A new report by Amnesty documents how the theocratic regime has put to death nearly 700 people over the past six months alone. 694 people were executed between January 1 and July 15 according to the report - just a day after Iran signed a deal with world powers to lift sanctions over its elicit nuclear program.
That figure is nearly three times the official number given by Iranian authorities.
743 were executed in all of 2014, which means that at the current rate of executions Iran will likely top that number by mid-August.
Amnesty said the figure was particularly disturbing given the fact that the courts imposing the death penalty are "completely lacking in independence and impartiality."
The majority of those executed so far in 2015 have been for drug offenses - with trafficking even relatively small amounts of narcotics a crime punishable by death.
But Iran has a long record of using trumped-up charges of "drugs offenses" to execute political dissidents or rights campaigners from the country's persecuted ethnic and religious minority groups such as Kurds, Baloch, Bahai and Sunni Muslims. Many others are convicted of vague "crimes" such as "enmity against God" or "spreading corruption on earth."
"They are imposed either for vaguely worded or overly broad offences, or acts that should not be criminalised at all, let alone attract the death penalty," Amnesty said of many of the executions reported.
"Trials in Iran are deeply flawed, detainees are often denied access to lawyers, and there are inadequate procedures for appeal, pardon and commutation," it added.
"Iran’s staggering execution toll for the first half of this year paints a sinister picture of the machinery of the state carrying out premeditated, judicially-sanctioned killings on a mass scale," said Said Boumedouha, Deputy Director of Amnesty International’s Middle East and North Africa Programme.

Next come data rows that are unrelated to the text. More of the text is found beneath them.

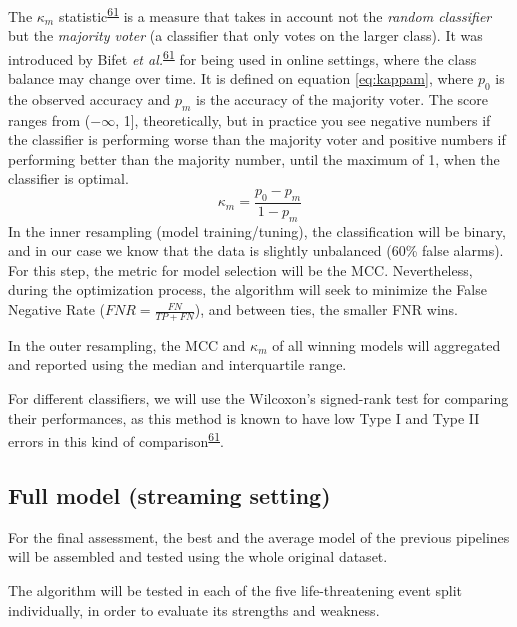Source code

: \documentclass[12pt,twoside]{fmupthesis}
\begin{document}
The \(\kappa_m\) statistic\textsuperscript{\protect\hyperlink{ref-Bifet2015}{61}} is a measure that takes in account not the \emph{random classifier}
but the \emph{majority voter} (a classifier that only votes on the larger class). It was introduced by
Bifet \emph{et al.}\textsuperscript{\protect\hyperlink{ref-Bifet2015}{61}} for being used in online settings, where the class balance may change
over time. It is defined on equation \eqref{eq:kappam}, where \(p_0\) is the observed accuracy and
\(p_m\) is the accuracy of the majority voter. The score ranges from (\(-\infty\), 1{]}, theoretically,
but in practice you see negative numbers if the classifier is performing worse than the majority voter
and positive numbers if performing better than the majority number, until the maximum of 1, when the
classifier is optimal.
\begin{equation}
\kappa_m = \frac{p_0 - p_m}{1 - p_m} \label{eq:kappam}
\end{equation}
In the inner resampling (model training/tuning), the classification will be binary, and in our case
we know that the data is slightly unbalanced (60\% false alarms). For this step, the metric for model
selection will be the MCC. Nevertheless, during the optimization process, the algorithm will seek to
minimize the False Negative Rate (\(FNR = \frac{FN}{TP+FN}\)), and between ties, the smaller FNR wins.

In the outer resampling, the MCC and \(\kappa_m\) of all winning models will aggregated and reported
using the median and interquartile range.

For different classifiers, we will use the Wilcoxon's signed-rank test for comparing their performances,
as this method is known to have low Type I and Type II errors in this kind of comparison\textsuperscript{\protect\hyperlink{ref-Bifet2015}{61}}.

\hypertarget{full-model-streaming-setting}{%
\subsection{Full model (streaming setting)}\label{full-model-streaming-setting}}

For the final assessment, the best and the average model of the previous pipelines will be assembled
and tested using the whole original dataset.

The algorithm will be tested in each of the five life-threatening event split individually, in order
to evaluate its strengths and weakness.
\end{document}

"If Iran’s authorities maintain this horrifying execution rate we are likely to see more than 1,000 state-sanctioned deaths by the year’s end."
Apart from those whose death sentences have been carried out, Amnesty claims several thousand more are currently languishing on death row.
Earlier Thursday an Iranian opposition group claimed 10 inmates were hanged in a mass-execution at Gohardasht Prison in Karaj, west of the Iranian capital Tehran, on Wednesday.
The National Council of Resistance of Iran (NCRI) said more than 1,800 people had been executed in Iran since President Hassan Rouhani - hailed as a "moderate" by some western leaders - took office in 2013.